# INSTRUCTIONS TO FOLLOW:
Reproduce exactly, from the data that follows, the line with "The Kazakh power system", the line with "The government is embarking", and every line that lies between them.
------ EXERCISE DATA
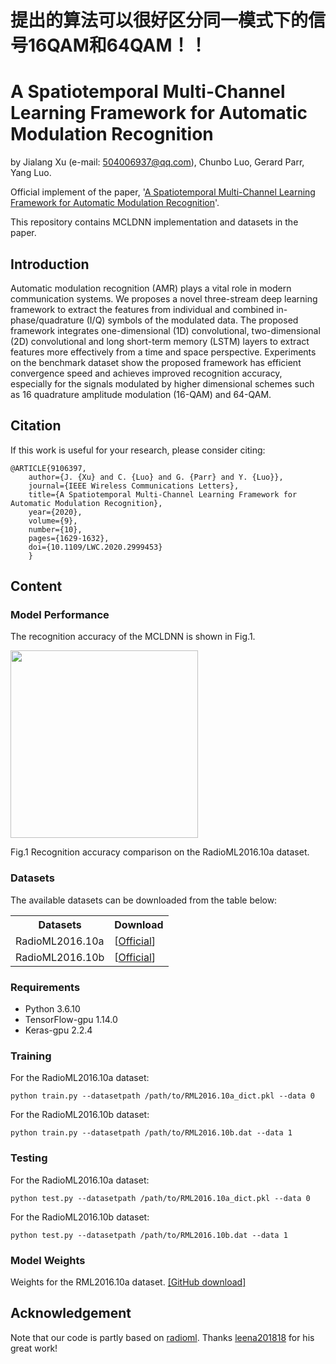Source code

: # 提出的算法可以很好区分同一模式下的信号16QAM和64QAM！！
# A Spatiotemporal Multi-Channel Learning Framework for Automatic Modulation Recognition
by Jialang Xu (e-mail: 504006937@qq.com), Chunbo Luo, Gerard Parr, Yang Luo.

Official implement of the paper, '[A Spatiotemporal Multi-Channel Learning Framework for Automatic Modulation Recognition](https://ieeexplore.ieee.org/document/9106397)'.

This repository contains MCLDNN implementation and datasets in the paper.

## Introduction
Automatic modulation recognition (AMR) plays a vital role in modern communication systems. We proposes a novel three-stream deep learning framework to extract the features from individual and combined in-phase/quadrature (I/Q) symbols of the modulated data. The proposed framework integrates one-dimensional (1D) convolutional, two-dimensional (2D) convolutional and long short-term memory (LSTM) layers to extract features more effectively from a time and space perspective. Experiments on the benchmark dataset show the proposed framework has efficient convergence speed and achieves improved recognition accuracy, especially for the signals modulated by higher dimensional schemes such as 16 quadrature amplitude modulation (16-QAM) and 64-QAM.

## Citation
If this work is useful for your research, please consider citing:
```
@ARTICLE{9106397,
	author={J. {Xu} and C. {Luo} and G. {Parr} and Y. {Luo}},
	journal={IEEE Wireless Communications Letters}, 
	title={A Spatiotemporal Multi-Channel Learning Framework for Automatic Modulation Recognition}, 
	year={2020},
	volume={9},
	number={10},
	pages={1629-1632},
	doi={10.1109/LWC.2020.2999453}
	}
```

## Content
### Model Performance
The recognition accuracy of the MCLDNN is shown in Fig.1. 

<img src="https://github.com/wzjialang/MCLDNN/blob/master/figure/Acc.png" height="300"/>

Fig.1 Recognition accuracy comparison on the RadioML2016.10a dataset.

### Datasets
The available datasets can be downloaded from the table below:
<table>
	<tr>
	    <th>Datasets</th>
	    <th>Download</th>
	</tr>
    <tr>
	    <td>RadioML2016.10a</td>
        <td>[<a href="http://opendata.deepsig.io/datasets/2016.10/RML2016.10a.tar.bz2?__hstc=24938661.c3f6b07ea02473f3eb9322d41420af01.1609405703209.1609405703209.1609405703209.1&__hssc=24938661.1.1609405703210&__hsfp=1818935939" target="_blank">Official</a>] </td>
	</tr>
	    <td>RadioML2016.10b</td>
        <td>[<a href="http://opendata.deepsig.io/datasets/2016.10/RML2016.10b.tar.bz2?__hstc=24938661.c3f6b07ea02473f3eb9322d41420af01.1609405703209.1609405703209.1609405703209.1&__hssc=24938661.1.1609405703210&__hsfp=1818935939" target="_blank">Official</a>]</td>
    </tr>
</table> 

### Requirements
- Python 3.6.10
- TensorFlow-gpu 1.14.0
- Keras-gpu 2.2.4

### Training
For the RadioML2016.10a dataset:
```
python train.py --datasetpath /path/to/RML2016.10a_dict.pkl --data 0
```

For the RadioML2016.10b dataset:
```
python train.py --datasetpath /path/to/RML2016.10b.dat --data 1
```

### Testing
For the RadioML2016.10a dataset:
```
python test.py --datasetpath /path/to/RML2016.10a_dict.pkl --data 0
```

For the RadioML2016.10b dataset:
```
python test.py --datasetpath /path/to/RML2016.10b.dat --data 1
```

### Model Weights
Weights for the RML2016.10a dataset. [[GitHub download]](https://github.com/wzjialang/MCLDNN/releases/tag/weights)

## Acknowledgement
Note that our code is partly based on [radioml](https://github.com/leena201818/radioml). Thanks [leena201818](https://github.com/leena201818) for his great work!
------------
------ EXERCISE DATA
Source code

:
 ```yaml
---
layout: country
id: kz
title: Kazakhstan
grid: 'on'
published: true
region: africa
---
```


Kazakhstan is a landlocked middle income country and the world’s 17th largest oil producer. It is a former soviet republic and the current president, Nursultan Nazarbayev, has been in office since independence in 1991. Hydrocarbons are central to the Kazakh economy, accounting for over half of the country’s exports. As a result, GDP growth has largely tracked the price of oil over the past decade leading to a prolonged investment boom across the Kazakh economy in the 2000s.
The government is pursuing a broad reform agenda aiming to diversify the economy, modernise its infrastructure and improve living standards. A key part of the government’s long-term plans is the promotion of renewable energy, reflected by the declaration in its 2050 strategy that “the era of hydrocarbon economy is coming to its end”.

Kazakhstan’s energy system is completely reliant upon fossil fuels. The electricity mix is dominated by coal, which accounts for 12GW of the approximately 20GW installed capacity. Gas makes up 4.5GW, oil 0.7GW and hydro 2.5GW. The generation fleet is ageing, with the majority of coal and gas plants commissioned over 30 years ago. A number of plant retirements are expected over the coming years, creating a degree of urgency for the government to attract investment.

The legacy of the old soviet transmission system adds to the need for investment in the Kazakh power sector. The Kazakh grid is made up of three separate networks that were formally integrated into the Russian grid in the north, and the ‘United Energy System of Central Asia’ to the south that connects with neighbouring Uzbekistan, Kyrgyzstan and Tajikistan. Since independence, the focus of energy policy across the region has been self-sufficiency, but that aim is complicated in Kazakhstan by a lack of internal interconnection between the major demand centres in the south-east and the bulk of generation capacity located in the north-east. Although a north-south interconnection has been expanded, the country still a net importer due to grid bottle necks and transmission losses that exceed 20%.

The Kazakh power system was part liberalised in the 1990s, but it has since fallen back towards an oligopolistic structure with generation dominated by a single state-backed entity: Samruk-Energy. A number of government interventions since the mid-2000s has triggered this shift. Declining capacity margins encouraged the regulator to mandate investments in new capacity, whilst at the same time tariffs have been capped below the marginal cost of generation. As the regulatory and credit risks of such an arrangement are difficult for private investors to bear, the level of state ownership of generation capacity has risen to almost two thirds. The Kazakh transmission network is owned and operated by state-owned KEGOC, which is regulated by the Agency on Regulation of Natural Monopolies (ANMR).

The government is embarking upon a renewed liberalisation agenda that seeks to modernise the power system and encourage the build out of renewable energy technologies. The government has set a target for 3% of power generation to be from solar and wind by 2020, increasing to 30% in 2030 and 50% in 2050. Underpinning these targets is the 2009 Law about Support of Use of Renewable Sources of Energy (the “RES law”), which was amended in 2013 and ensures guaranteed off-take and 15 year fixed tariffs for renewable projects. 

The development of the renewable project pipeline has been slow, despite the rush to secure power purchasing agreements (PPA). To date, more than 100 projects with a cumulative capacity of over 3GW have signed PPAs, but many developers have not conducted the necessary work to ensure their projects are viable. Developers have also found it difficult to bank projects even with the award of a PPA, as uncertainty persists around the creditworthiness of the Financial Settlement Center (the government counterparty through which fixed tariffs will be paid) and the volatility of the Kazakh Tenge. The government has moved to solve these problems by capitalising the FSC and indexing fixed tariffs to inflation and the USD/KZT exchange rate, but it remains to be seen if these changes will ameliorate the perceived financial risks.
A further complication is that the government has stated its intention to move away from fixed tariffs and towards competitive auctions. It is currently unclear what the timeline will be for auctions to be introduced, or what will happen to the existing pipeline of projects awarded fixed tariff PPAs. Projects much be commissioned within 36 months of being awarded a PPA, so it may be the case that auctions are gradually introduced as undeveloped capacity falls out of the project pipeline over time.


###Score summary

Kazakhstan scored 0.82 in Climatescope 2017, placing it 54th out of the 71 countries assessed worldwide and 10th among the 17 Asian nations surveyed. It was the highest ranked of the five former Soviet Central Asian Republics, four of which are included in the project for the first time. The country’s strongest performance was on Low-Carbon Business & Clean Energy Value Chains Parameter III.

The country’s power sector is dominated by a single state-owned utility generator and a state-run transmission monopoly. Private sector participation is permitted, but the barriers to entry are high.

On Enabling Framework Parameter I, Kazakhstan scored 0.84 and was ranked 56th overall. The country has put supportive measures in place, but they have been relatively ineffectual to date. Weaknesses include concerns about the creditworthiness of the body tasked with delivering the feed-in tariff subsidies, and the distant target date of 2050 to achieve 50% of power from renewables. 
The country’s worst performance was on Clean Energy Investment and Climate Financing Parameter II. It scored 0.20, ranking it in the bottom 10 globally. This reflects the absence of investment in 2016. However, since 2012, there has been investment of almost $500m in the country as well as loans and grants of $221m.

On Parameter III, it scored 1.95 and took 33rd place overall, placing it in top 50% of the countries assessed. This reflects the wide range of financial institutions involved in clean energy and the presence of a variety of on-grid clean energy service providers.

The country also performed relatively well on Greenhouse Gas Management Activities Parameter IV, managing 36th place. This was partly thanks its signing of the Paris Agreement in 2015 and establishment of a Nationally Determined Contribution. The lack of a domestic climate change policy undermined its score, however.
------------
# EXERCISE RESULT:
The Kazakh power system was part liberalised in the 1990s, but it has since fallen back towards an oligopolistic structure with generation dominated by a single state-backed entity: Samruk-Energy. A number of government interventions since the mid-2000s has triggered this shift. Declining capacity margins encouraged the regulator to mandate investments in new capacity, whilst at the same time tariffs have been capped below the marginal cost of generation. As the regulatory and credit risks of such an arrangement are difficult for private investors to bear, the level of state ownership of generation capacity has risen to almost two thirds. The Kazakh transmission network is owned and operated by state-owned KEGOC, which is regulated by the Agency on Regulation of Natural Monopolies (ANMR).

The government is embarking upon a renewed liberalisation agenda that seeks to modernise the power system and encourage the build out of renewable energy technologies. The government has set a target for 3% of power generation to be from solar and wind by 2020, increasing to 30% in 2030 and 50% in 2050. Underpinning these targets is the 2009 Law about Support of Use of Renewable Sources of Energy (the “RES law”), which was amended in 2013 and ensures guaranteed off-take and 15 year fixed tariffs for renewable projects. 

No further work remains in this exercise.